Initially I thought that the problem was that we hadn't explained to the developers how the automation worked, so they were unaware of what could break in the automation framework when making changes. The testers were also unaware of upcoming front end changes and their potential impact until the tests failed.

So, I had the bright idea of asking the audience on MoT, and posted a question asking how we could create a mapping between a web element and the automated test relating to it, as I thought this was possibly the solution that we needed - after all, wasn’t the problem one of mapping? If we solve that, then the testers are made aware of upcoming changes. Simple!

I was aware that I had written a rather clumsy question, with a solution to a problem rather than asking what options were available, so I was really pleased that people still responded to my post! Even better is that they saw past my 'solution' and made some really great suggestions of their own - i.e. have developers write the tests themselves, push the tests to a lower level, add automation to something that 'spits out the url/selector pairs' & use QA Selectors. I read the blog on QA Selectors (see link below) which made me think that this wasn’t just a mapping issue, it was more fundamental than that, and needed to be tackled in a different way.

Great minds think alike - let’s add unique ID's to each web element

At the time I was thinking about this and reading through the MoT replies, our front end developer and a newly appointed tech lead were also thinking about approaches to tackle the problem. Using their previous experiences, they came up with a draft approach and invited me and the testers within that team to discuss the plan.

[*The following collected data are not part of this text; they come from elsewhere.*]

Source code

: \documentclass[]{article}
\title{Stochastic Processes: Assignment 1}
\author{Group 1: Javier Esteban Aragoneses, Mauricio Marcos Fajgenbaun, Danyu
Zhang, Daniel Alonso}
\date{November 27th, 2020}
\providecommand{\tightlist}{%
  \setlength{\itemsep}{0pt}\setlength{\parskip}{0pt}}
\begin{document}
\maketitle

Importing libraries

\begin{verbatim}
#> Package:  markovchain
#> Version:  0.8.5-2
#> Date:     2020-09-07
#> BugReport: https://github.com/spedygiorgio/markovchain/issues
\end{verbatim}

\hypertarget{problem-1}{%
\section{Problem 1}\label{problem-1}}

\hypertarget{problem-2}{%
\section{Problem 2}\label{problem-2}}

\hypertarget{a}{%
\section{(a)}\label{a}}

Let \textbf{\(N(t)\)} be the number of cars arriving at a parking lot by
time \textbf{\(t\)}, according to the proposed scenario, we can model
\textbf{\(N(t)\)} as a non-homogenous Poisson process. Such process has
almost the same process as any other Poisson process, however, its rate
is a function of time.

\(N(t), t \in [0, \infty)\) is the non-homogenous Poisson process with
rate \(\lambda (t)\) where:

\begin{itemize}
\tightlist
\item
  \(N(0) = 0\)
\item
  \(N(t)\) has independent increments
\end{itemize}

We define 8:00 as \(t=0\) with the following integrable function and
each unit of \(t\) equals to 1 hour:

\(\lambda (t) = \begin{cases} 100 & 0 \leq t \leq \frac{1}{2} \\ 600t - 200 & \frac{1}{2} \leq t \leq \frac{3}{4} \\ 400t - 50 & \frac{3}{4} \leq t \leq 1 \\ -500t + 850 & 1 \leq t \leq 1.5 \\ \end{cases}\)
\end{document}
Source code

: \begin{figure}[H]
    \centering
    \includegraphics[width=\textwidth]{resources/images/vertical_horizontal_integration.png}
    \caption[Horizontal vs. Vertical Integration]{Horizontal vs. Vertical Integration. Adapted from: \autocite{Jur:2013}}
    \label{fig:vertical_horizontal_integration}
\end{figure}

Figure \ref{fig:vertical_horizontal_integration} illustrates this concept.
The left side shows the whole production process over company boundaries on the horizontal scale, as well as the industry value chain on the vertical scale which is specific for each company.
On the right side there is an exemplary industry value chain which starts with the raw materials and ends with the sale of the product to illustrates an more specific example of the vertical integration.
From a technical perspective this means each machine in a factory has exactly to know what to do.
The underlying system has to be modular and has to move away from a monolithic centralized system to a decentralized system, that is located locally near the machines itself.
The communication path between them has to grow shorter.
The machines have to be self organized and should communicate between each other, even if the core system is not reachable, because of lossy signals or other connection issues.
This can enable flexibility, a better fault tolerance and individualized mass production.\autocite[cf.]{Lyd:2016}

The goal was to provide unique ID’s for automated tests while not oversaturating the codebase with ID’s, and these were the overarching rules:

  • All tables to have unique ID’s

  • All interactive elements such as links, buttons, checkboxes, input fields etc. to have unique ID’s (or their parent container does if the element itself cannot)

  • All major containers (divs, sections etc.) that contain significant portions/features of the site to have unique ID’s

  • All ids added for automated tests to have unit tests that protect these ID’s from future refactoring

  • Every page in the front end should have these ID’s added including error pages, where appropriate.

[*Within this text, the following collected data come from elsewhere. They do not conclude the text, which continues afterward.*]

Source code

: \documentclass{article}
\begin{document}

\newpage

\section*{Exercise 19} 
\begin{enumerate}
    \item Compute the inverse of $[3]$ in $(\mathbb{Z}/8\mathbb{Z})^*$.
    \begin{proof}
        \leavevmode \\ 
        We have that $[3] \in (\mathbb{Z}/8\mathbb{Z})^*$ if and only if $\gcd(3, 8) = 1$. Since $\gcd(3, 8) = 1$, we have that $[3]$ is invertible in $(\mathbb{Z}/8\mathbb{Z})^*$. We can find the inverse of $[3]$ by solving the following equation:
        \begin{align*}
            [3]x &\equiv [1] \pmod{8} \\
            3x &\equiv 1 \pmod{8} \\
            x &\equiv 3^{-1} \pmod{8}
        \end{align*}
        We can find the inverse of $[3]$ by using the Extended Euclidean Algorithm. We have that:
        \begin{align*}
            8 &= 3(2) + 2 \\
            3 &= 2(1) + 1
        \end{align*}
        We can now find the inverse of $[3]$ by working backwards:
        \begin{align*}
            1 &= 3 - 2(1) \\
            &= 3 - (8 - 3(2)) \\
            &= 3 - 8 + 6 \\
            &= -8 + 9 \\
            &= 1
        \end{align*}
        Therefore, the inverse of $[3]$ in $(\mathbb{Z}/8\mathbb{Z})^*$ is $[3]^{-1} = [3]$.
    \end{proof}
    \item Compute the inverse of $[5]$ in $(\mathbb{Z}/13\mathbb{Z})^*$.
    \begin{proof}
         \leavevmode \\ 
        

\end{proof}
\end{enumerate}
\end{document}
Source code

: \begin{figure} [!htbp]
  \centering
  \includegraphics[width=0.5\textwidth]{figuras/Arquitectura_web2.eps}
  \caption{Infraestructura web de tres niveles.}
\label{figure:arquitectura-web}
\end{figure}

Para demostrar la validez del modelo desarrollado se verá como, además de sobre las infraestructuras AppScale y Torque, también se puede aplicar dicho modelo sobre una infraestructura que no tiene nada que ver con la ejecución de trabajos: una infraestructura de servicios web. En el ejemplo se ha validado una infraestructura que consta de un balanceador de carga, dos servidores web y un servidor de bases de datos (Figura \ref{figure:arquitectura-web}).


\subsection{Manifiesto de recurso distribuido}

Each element was identified with a unique ID, as per this example:

 A form from Octopus investments that shows a table of different elements and their IDs


Each element type is given a unique ID following a defined naming convention and they added some helpful examples where there would be multiple data rows - e.g. where there is a list of clients, use clientsPageClient(n). If there were 4 clients, you would have clientsPageClient0, clientsPageClient1, clientsPageClient2 and clientsPageClient3 allowing the automated tests to identify each client individually.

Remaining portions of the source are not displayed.